I. Géographie - Climat.
Monsieur et cher ami (1),
Vous me demandez quelques notions sur le pays où je me trouve maintenant ; sur les mœurs, les usages, la religion des habitants, etc. Vous exigez de moi un travail immense. Cependant, afin de vous prouver qu'il n'est rien que je ne sois disposé à entreprendre pour vous faire plaisir, je vais mettre la main à l'œuvre. Je tâcherai d'abréger autant qu'il me sera possible, sans omettre rien d'essentiel. Mon intention est de ne rien dire d'incertain ou de douteux. Il est très possible, toutefois, qu'il m'échappe quelques inexactitudes, mais elles seront bien involontaires. Je suis témoin oculaire du plus grand nombre de faits que contient cette relation. Peut-être trouverez-vous peu d'ordre dans ma narration ; veuillez me pardonner cette négligence. J'ai écrit à différentes reprises et dans les seuls moments de loisir, or il est fort rare que j'en aie.
Le vicariat apostolique qui forme notre mission renferme toutes les provinces du royaume de Siam. L'évêque (2) a même sous sa juridiction plusieurs États voisins. Il y enverra certainement des missionnaires quand la France en fournira un plus grand nombre.
Le royaume de Siam s'étend depuis le 5ème jusqu'au 18ème degré de latitude septentrionale (3). Sa largeur est fort inégale ; il est très étroit dans la partie du midi, et assez large dans celle du nord. Il est borné au sud par différents peuples malais peu considérables, au nord par quelques peuplades peu connues, dont le territoire se prolonge jusqu'à la Chine, à l'est par le Cambodge, la Cochinchine (4) et la mer, à l'ouest par la mer et par les royaumes de Pégou et d'Ava. Bangkok est aujourd'hui la ville capitale de cet empire, depuis que Juthia a été brûlée par les Birmans, il y a environ 80 ans (5). Bangkok est située à l'extrémité du golfe de Siam, à peu près au centre du royaume, c'est-à-dire au 13ème degré ½ de latitude septentrionale, et au 90ème degré de longitude orientale (méridien de Paris) (6). Je dois vous faire observer que dans la description du royaume de Siam telle que je viens de l'indiquer, se trouvent compris bien des petits royaumes qui ont un nom particulier dans les cartes géographiques. Mais ils relèvent tous de Siam ; tels sont : le royaume de Kedah, de Ligor (7), de Laos, etc.

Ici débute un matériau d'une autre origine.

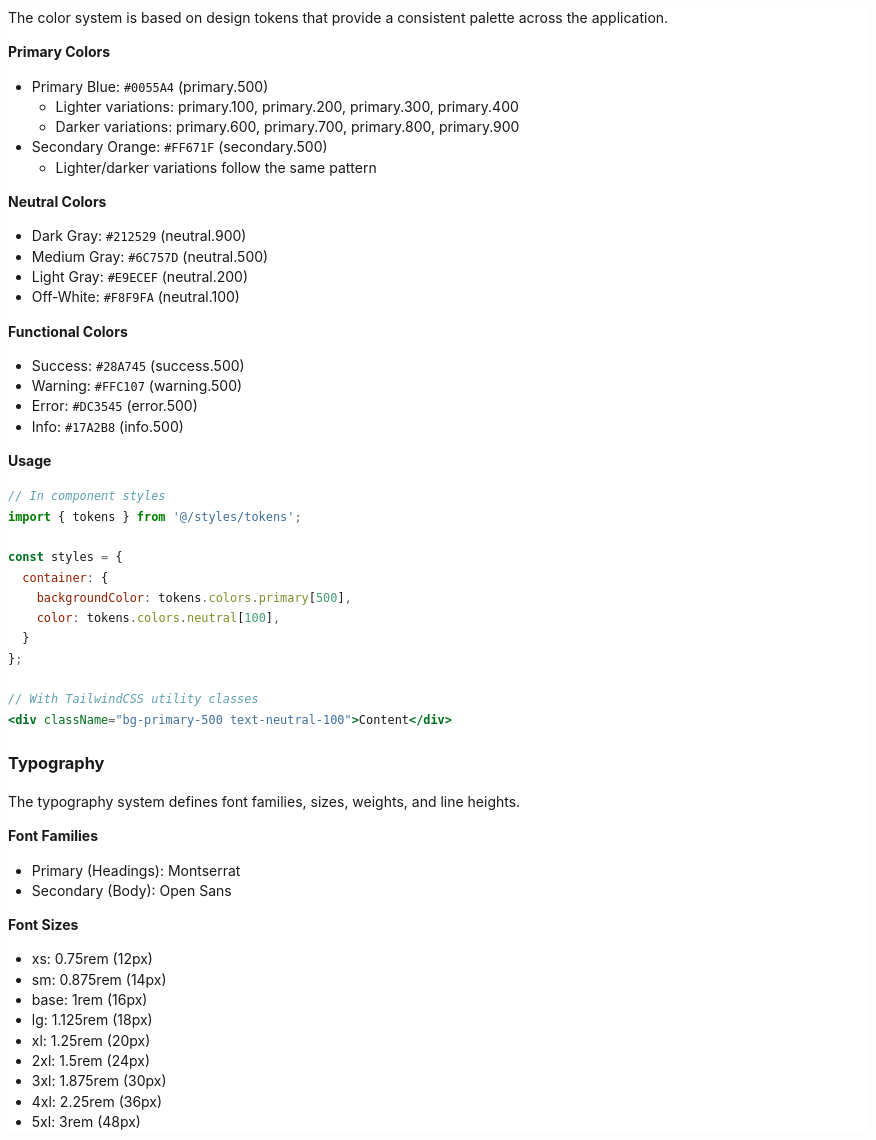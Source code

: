 The color system is based on design tokens that provide a consistent palette across the application.

**Primary Colors**
- Primary Blue: `#0055A4` (primary.500)
  - Lighter variations: primary.100, primary.200, primary.300, primary.400
  - Darker variations: primary.600, primary.700, primary.800, primary.900
- Secondary Orange: `#FF671F` (secondary.500)
  - Lighter/darker variations follow the same pattern

**Neutral Colors**
- Dark Gray: `#212529` (neutral.900)
- Medium Gray: `#6C757D` (neutral.500)
- Light Gray: `#E9ECEF` (neutral.200)
- Off-White: `#F8F9FA` (neutral.100)

**Functional Colors**
- Success: `#28A745` (success.500)
- Warning: `#FFC107` (warning.500)
- Error: `#DC3545` (error.500)
- Info: `#17A2B8` (info.500)

**Usage**

```jsx
// In component styles
import { tokens } from '@/styles/tokens';

const styles = {
  container: {
    backgroundColor: tokens.colors.primary[500],
    color: tokens.colors.neutral[100],
  }
};

// With TailwindCSS utility classes
<div className="bg-primary-500 text-neutral-100">Content</div>
```

### Typography

The typography system defines font families, sizes, weights, and line heights.

**Font Families**
- Primary (Headings): Montserrat
- Secondary (Body): Open Sans

**Font Sizes**
- xs: 0.75rem (12px)
- sm: 0.875rem (14px)
- base: 1rem (16px)
- lg: 1.125rem (18px)
- xl: 1.25rem (20px)
- 2xl: 1.5rem (24px)
- 3xl: 1.875rem (30px)
- 4xl: 2.25rem (36px)
- 5xl: 3rem (48px)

Le climat est bien chaud à Siam, mais il l'est beaucoup moins que de l'autre côté du Gange. (Toutes les fois que je parlerai de la presqu'île au-delà du Gange, j'entendrai la presqu'île que les Européens appellent presqu'île en-deça du Gange ou Indoustan ; cela est relatif aux différents pays où l'on se trouve). Par une égale latitude depuis l'équateur jusqu'au 8ème degré, soit au nord, soit au sud, la chaleur est excessive et constante. On ne ressent jamais ni le froid de l'hiver, ni la douce température du printemps. Le soleil, comme un poêle ardent, embrase l'atmosphère. Le relâchement des nerfs et des organes, une sueur abondante et continuelle réduisent le corps à un tel état de faiblesse qu'on n'a pas le courage de faire le moindre mouvement. On commence à respirer lorsque le soleil se rapproche du zénith ; alors le ciel se couvre d'épais nuages qui forment pendant plusieurs mois comme un immense parasol. Des pluies abondantes rafraîchissent l'atmosphère et font renaître les forces du corps. Ces nuages accompagnent toujours le soleil du nord au sud, jusque vers le 20ème degré de latitude. Au commencement, et quelquefois à la fin de la saison des pluies, le ciel paraît en feu ; on entend pendant plusieurs heures sans interruption des éclats de tonnerre effrayants. La foudre tombe souvent, ensuite l'air devient plus calme. Ce ne sont plus que des tonnerres sourds et qui ne sont point à craindre. Dans toutes les contrées qui sont entre les deux tropiques, les rivière se débordent périodiquement au moins une fois l'année. Celle de Bangkok offre un phénomène singulier : elle ne déborde qu'un mois après que les pluies ont cessé. À mesure que la rivière croît, l'eau devient limpide, et elle redevient bourbeuse lorsque la rivière décroît, c'est-à-dire lorsque les pluies ont cessé. Il n'est pas facile de découvrir la cause de ce phénomène (8).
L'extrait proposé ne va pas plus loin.